**WHAT YOU ARE ASKED TO DO**
Within the records below, how many lines hold the word "buatan"? Only the number should be returned.

>>>

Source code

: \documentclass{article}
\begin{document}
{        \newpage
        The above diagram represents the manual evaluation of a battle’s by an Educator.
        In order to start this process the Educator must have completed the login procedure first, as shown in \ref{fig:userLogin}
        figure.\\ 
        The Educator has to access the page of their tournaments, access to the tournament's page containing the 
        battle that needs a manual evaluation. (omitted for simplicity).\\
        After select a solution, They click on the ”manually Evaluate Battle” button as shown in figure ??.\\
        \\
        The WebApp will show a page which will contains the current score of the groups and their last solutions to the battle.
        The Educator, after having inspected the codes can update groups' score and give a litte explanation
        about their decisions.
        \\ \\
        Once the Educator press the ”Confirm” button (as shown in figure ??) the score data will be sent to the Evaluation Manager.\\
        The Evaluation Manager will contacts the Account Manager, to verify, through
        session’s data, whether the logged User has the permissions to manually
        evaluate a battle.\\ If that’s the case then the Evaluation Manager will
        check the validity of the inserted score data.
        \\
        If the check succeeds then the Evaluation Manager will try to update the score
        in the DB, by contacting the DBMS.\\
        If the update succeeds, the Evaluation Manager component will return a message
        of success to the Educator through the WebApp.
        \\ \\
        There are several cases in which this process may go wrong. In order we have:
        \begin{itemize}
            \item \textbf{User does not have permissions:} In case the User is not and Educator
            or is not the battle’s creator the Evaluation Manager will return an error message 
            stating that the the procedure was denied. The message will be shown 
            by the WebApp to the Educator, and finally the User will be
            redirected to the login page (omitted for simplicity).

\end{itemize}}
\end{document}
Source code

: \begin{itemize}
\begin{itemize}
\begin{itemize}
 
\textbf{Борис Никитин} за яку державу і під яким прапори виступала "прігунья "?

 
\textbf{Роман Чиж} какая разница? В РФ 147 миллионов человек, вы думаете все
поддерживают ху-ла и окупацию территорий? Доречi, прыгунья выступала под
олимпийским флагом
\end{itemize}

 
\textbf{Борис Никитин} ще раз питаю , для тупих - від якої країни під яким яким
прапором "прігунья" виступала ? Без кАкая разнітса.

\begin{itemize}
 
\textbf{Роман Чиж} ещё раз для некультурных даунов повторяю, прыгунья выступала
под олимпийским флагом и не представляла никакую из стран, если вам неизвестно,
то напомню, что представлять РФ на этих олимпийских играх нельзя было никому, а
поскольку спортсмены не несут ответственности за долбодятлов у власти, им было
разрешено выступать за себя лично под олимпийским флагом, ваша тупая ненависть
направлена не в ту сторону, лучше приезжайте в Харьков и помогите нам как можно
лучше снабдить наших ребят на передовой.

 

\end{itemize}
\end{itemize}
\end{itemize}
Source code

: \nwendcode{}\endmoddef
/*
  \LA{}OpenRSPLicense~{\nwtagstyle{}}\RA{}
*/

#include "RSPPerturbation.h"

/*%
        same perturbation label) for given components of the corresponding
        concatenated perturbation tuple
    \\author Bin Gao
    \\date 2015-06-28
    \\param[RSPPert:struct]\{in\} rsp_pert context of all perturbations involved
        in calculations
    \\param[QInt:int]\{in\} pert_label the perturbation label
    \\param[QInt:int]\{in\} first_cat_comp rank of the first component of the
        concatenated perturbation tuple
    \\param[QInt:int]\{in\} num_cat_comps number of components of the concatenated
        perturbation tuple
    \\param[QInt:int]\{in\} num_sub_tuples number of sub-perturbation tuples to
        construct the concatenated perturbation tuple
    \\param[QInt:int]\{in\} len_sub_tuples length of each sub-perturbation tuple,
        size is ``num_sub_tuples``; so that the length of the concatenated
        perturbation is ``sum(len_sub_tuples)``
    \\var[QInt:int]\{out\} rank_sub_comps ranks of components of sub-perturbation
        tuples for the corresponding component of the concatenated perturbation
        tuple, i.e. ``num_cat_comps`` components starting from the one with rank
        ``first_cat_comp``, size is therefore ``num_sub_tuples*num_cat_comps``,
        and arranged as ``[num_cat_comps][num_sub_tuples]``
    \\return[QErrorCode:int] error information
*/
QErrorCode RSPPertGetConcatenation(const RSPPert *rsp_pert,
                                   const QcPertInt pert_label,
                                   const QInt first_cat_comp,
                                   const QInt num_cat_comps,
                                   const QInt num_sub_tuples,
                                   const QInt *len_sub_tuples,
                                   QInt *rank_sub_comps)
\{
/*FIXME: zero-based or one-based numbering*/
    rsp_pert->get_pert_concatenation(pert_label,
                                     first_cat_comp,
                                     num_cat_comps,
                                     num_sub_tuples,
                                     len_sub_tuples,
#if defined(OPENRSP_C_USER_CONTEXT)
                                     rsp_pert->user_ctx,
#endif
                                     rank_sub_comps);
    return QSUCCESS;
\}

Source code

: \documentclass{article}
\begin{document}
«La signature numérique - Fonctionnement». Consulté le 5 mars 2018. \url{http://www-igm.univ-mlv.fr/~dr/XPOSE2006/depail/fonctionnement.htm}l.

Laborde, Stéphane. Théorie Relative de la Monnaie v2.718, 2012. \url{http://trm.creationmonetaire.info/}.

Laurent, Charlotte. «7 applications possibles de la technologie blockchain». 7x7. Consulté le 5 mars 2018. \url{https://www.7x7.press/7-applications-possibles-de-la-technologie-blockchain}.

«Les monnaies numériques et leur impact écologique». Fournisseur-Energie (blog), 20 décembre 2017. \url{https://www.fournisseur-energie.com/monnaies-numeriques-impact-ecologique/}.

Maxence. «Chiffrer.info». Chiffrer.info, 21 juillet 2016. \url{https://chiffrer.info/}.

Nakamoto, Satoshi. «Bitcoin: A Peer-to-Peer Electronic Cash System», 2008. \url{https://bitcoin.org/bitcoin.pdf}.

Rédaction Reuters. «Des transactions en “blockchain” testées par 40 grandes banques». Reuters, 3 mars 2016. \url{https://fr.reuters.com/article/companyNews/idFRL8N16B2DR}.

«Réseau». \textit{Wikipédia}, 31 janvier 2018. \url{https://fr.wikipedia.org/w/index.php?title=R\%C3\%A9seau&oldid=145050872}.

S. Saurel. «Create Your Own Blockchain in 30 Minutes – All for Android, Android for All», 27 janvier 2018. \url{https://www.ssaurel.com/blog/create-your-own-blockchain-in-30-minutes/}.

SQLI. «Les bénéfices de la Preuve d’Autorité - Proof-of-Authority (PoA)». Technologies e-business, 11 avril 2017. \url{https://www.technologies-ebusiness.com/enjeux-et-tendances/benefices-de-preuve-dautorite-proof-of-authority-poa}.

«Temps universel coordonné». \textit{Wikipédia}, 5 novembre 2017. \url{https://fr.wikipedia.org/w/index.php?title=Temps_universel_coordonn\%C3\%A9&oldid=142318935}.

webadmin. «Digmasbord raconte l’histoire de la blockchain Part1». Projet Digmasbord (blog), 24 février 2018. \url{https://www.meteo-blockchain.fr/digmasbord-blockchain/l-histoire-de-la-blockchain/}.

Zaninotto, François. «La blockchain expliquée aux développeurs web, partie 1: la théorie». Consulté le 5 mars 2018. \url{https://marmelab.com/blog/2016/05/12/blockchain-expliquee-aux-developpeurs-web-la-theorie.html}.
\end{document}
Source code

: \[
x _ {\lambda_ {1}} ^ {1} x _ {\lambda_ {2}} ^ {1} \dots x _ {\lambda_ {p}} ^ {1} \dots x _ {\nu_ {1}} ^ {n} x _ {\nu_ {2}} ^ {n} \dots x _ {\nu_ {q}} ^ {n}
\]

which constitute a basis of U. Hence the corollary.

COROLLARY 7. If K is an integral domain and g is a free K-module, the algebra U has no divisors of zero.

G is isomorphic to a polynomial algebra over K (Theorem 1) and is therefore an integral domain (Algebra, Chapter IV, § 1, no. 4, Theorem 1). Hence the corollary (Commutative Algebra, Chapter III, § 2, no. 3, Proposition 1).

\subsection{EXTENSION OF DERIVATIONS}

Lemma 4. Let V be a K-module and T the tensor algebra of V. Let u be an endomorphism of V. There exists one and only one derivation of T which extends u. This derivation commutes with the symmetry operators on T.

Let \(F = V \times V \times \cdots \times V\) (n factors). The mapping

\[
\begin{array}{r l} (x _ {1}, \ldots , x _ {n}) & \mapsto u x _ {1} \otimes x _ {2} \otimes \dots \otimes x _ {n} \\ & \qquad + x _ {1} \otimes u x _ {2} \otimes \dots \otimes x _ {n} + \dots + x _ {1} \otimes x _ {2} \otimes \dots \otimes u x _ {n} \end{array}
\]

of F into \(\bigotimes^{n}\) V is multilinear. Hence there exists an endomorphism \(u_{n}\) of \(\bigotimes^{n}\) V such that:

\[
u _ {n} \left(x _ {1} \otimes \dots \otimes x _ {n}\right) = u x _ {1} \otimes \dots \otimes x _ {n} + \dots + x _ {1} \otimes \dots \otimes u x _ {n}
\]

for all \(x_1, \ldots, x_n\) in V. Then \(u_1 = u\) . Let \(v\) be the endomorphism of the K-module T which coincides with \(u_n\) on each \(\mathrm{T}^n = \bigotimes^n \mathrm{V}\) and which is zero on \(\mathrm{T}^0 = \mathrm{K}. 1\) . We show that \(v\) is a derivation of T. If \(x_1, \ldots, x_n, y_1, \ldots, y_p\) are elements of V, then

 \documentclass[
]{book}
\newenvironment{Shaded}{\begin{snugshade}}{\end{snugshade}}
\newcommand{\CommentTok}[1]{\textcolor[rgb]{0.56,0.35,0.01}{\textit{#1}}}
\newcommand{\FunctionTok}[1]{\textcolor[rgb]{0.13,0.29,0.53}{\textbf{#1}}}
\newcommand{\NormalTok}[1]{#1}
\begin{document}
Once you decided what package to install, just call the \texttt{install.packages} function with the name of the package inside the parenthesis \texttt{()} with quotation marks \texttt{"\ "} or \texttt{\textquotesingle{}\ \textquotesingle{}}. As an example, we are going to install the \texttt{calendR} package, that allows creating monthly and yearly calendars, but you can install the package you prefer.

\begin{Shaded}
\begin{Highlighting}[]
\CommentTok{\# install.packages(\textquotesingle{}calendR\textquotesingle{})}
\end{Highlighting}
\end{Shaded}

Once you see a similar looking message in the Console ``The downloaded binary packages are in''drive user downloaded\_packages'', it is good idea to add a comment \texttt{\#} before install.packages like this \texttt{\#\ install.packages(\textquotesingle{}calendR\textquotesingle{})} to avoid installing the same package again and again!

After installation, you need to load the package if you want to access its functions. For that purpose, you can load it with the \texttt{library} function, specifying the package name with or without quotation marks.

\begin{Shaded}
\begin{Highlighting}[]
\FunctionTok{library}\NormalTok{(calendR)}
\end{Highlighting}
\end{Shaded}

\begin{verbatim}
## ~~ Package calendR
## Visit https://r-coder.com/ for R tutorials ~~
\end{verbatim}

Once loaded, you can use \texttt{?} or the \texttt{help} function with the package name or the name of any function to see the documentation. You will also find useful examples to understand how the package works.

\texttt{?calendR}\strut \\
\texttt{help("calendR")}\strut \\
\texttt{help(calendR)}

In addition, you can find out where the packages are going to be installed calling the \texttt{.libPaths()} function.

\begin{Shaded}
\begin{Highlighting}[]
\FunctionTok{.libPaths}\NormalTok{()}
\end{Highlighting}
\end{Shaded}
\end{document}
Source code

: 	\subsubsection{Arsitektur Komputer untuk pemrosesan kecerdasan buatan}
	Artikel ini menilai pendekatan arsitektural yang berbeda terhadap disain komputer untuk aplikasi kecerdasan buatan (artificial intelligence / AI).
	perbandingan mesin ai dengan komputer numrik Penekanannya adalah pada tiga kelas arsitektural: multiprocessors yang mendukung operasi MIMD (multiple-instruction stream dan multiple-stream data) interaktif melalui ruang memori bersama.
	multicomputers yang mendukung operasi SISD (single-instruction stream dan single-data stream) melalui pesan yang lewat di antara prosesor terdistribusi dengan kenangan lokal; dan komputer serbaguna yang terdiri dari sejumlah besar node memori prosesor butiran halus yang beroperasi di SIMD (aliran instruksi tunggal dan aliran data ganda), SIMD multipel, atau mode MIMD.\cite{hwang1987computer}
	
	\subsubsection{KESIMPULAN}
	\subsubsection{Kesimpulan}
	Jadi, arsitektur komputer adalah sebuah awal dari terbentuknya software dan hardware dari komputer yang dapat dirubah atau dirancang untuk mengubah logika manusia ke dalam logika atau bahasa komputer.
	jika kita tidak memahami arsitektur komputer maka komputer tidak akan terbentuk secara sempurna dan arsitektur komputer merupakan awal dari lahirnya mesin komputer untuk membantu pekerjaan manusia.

<<<

**RESPONSE BELOW**
2